Tuesday, December 13, 2005

The Salon Militia

I hate going through Salon's pain in the butt ad in order to view their content, so I am going to refer to Instapundit for this latest little gem from Salon:
SALON'S CARY TENNIS TALKS REVOLUTION:

At a certain point in the near future, if the current oligarchy cannot be removed via the ballot, direct political action may become an urgent and compelling mission. It may then be necessary for many people in many walks of life to put their bodies on the line. For the moment, however, although pressing and profound questions have arisen about whether the current government is even legitimate, i.e., properly elected, there still remains a chance to remove this government peacefully in the 2008 election. (Or am I living in a dream world?)

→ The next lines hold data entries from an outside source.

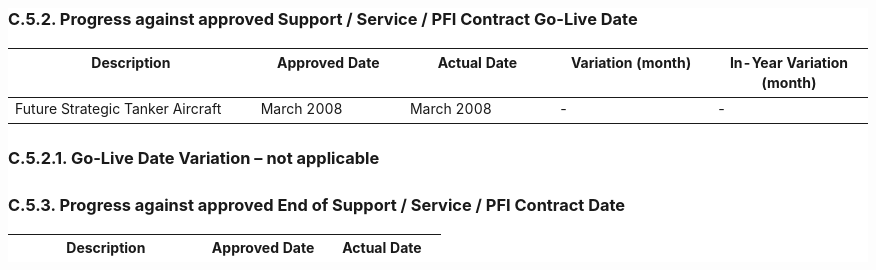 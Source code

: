 ### C.5.2. Progress against approved Support / Service / PFI Contract Go-Live Date

<table>
<colgroup>
<col style="width: 28%" />
<col style="width: 17%" />
<col style="width: 17%" />
<col style="width: 18%" />
<col style="width: 18%" />
</colgroup>
<thead>
<tr>
<th>Description</th>
<th>Approved Date</th>
<th>
Actual Date
</th>
<th>Variation (month)</th>
<th>
In-Year Variation (month)
</th>
</tr>
</thead>
<tbody>
<tr>
<td>Future Strategic Tanker Aircraft</td>
<td>
March 2008
</td>
<td>
March 2008
</td>
<td>
-
</td>
<td>
-
</td>
</tr>
</tbody>
</table>

### C.5.2.1. Go-Live Date Variation – not applicable

### C.5.3. Progress against approved End of Support / Service / PFI Contract Date

<table>
<colgroup>
<col style="width: 28%" />
<col style="width: 17%" />
<col style="width: 17%" />
<col style="width: 18%" />
<col style="width: 18%" />
</colgroup>
<thead>
<tr>
<th>Description</th>
<th>Approved Date</th>
<th>
Actual Date
</th>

I do think this regime's removal is the most urgent matter before the country today. . . . This is all terrible and rather fantastic to contemplate. But what assurances have we that it is not all quite plausible? Having discarded the principles that Jefferson & Co. espoused, the current regime seems capable of anything. I know that my imagination is a feverish instrument. But are we not living in feverish times, in times of the unthinkable?

"Feverish," indeed. Apparently, Tennis is ready to join a militia, since he's saying the kind of stuff they were saying in 1995.

Amusing. Wouldn't it be ironic and more than a little bit funny if militias became the enterprise of the left? After tarring the right in the 1990's over militias which the right largely eschewed, the mainstream of the left embraces them. I can see it now. Biodegradeable bomb shelters stocked with tofu, powered by fragile solar cells positioned so as not to kill a single blade of prairie grass. Instead of ammunition dumps, they have huge piles of rocks and sticks to hurl at their adversaries (no human can be trusted with a firearm, after all). And there would be room for two of every animal in the shelters, except those on government land, because that would violate the seperation of church and state, afterall.

And of course, by "put their bodies on the line," Tennis must mean sexual warfare, because it seems as though the left has reduced the body to little more than sexual (but not reproductive) machine.

(Yes, this post is heavy with generalization. That's what makes it so fun.)